YOUR OBJECTIVE >>
Only the lines from the beginning of the data through the line holding "SQL injection, database, SV-SMG-UAE" belong in the answer, printed exactly and without pictures.
● ● ●
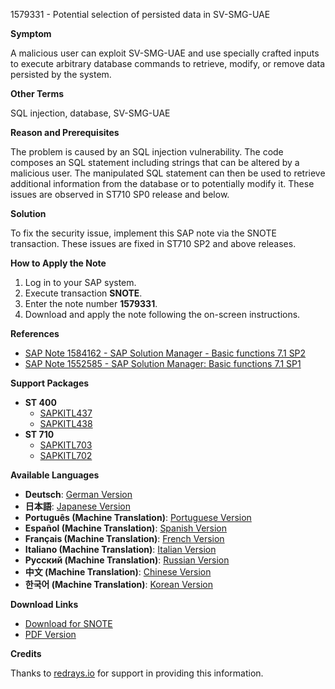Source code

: 1579331 - Potential selection of persisted data in SV-SMG-UAE

**Symptom**

A malicious user can exploit SV-SMG-UAE and use specially crafted inputs to execute arbitrary database commands to retrieve, modify, or remove data persisted by the system.

**Other Terms**

SQL injection, database, SV-SMG-UAE

**Reason and Prerequisites**

The problem is caused by an SQL injection vulnerability. The code composes an SQL statement including strings that can be altered by a malicious user. The manipulated SQL statement can then be used to retrieve additional information from the database or to potentially modify it. These issues are observed in ST710 SP0 release and below.

**Solution**

To fix the security issue, implement this SAP note via the SNOTE transaction. These issues are fixed in ST710 SP2 and above releases.

**How to Apply the Note**

1. Log in to your SAP system.
2. Execute transaction **SNOTE**.
3. Enter the note number **1579331**.
4. Download and apply the note following the on-screen instructions.

**References**

- [SAP Note 1584162 - SAP Solution Manager - Basic functions 7.1 SP2](https://me.sap.com/notes/1584162)
- [SAP Note 1552585 - SAP Solution Manager: Basic functions 7.1 SP1](https://me.sap.com/notes/1552585)

**Support Packages**

- **ST 400**
  - [SAPKITL437](https://me.sap.com/supportpackage/SAPKITL437)
  - [SAPKITL438](https://me.sap.com/supportpackage/SAPKITL438)
- **ST 710**
  - [SAPKITL703](https://me.sap.com/supportpackage/SAPKITL703)
  - [SAPKITL702](https://me.sap.com/supportpackage/SAPKITL702)

**Available Languages**

- **Deutsch**: [German Version](https://me.sap.com/notes/0001579331/D)
- **日本語**: [Japanese Version](https://me.sap.com/notes/0001579331/J)
- **Português (Machine Translation)**: [Portuguese Version](https://me.sap.com/notes/0001579331/P)
- **Español (Machine Translation)**: [Spanish Version](https://me.sap.com/notes/0001579331/S)
- **Français (Machine Translation)**: [French Version](https://me.sap.com/notes/0001579331/F)
- **Italiano (Machine Translation)**: [Italian Version](https://me.sap.com/notes/0001579331/I)
- **Русский (Machine Translation)**: [Russian Version](https://me.sap.com/notes/0001579331/R)
- **中文 (Machine Translation)**: [Chinese Version](https://me.sap.com/notes/0001579331/1)
- **한국어 (Machine Translation)**: [Korean Version](https://me.sap.com/notes/0001579331/3)

**Download Links**

- [Download for SNOTE](https://notesdownloads.sap.com/note/0040000009371032017)
- [PDF Version](https://userapps.support.sap.com/sap/support/sfm/notes/print/0001579331?language=en-US&token=576F0A05C1A1010A33E96E8F869FD7AF)

**Credits**

Thanks to [redrays.io](https://redrays.io) for support in providing this information.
● ● ●
YOUR SOLUTION >>
Source code

: 1579331 - Potential selection of persisted data in SV-SMG-UAE

**Symptom**

A malicious user can exploit SV-SMG-UAE and use specially crafted inputs to execute arbitrary database commands to retrieve, modify, or remove data persisted by the system.

**Other Terms**

SQL injection, database, SV-SMG-UAE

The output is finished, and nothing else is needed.